Activity
From the entries below, tally how many lines contain "square" and report only that figure.

Start of Block

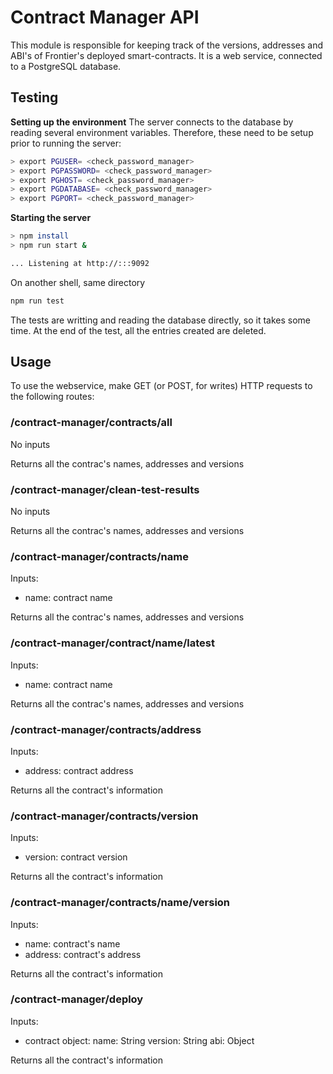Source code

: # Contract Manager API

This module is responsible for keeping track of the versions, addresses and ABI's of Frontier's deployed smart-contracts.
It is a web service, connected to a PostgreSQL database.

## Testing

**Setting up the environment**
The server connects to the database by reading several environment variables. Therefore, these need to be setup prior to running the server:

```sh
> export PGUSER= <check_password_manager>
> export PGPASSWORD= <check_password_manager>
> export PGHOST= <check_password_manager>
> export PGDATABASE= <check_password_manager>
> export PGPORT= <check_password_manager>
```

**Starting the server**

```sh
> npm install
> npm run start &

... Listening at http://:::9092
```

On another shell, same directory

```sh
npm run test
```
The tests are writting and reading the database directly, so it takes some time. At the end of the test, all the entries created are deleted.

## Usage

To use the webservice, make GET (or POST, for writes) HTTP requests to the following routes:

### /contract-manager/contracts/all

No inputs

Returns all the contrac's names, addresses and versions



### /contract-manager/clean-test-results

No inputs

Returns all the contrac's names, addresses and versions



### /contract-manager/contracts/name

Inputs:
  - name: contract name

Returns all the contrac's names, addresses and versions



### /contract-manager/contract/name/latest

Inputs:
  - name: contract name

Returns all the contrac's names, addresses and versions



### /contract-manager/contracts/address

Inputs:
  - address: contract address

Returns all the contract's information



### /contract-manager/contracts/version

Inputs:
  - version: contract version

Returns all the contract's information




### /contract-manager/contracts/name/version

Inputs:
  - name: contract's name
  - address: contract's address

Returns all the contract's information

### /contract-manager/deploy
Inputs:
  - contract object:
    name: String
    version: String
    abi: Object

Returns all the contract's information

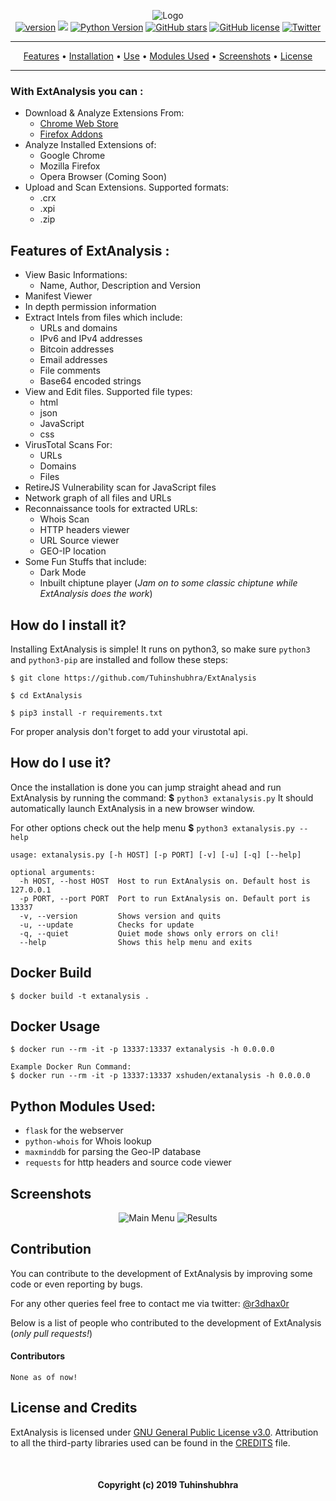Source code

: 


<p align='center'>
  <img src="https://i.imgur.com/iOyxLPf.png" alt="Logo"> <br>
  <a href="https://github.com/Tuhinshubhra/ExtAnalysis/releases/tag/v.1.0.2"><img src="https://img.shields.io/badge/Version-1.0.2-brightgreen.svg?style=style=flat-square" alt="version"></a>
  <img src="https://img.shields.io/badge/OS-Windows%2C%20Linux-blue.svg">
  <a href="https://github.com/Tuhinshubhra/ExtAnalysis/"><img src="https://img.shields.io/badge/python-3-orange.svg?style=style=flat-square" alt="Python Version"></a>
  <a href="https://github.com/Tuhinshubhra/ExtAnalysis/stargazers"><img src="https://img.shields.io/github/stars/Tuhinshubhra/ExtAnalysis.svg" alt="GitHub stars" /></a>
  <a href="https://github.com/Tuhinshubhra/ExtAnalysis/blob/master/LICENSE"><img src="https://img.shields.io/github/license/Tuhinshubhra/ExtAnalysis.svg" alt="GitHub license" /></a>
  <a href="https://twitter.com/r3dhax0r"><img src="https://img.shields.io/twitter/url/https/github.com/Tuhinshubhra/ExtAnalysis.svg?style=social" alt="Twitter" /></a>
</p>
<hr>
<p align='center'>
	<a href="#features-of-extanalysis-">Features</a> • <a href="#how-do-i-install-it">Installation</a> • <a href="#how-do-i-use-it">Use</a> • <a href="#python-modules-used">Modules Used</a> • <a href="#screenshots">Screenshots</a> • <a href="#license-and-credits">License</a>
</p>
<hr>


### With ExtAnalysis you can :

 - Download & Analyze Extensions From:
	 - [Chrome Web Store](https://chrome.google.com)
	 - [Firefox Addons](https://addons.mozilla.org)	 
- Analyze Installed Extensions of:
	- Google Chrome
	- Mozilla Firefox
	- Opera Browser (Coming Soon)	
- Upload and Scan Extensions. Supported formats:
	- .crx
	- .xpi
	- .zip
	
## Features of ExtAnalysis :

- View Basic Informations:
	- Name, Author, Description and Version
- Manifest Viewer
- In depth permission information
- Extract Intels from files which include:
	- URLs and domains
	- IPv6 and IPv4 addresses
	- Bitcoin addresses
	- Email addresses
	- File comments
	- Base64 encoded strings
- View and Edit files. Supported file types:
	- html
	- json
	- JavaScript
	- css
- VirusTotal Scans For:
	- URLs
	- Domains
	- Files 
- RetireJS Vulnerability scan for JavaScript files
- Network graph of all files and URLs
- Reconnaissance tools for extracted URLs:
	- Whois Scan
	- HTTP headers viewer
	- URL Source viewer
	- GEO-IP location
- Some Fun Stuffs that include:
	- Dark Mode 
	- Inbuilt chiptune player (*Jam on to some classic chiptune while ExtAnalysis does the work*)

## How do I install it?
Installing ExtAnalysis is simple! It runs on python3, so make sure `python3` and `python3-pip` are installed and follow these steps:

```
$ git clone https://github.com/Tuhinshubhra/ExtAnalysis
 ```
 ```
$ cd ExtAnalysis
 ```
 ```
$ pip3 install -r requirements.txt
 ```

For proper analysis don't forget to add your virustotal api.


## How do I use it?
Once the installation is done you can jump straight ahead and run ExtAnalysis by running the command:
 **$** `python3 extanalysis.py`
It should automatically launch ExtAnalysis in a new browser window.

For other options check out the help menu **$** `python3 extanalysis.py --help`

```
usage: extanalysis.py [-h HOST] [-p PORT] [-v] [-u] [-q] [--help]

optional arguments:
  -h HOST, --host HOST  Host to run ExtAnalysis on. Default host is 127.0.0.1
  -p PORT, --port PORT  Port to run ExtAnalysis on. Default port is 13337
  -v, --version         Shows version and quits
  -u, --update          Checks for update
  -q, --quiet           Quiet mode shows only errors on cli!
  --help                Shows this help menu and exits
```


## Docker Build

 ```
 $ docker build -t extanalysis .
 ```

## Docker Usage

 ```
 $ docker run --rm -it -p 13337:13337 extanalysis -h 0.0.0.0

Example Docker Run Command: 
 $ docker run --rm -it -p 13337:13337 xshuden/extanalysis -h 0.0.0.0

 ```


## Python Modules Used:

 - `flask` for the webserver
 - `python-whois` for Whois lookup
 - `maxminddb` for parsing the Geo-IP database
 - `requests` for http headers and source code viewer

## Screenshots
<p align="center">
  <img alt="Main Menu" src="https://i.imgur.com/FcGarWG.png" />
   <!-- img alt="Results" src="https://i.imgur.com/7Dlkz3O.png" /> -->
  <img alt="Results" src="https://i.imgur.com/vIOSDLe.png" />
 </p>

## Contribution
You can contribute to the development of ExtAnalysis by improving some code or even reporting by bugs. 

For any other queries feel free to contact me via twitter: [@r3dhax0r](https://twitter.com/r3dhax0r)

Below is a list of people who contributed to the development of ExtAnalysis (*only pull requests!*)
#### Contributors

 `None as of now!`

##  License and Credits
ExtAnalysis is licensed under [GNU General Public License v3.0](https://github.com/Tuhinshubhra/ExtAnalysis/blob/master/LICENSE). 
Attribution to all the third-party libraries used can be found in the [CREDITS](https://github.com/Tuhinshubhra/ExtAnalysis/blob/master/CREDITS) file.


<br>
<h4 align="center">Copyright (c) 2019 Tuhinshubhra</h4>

End of Block

Task answer
2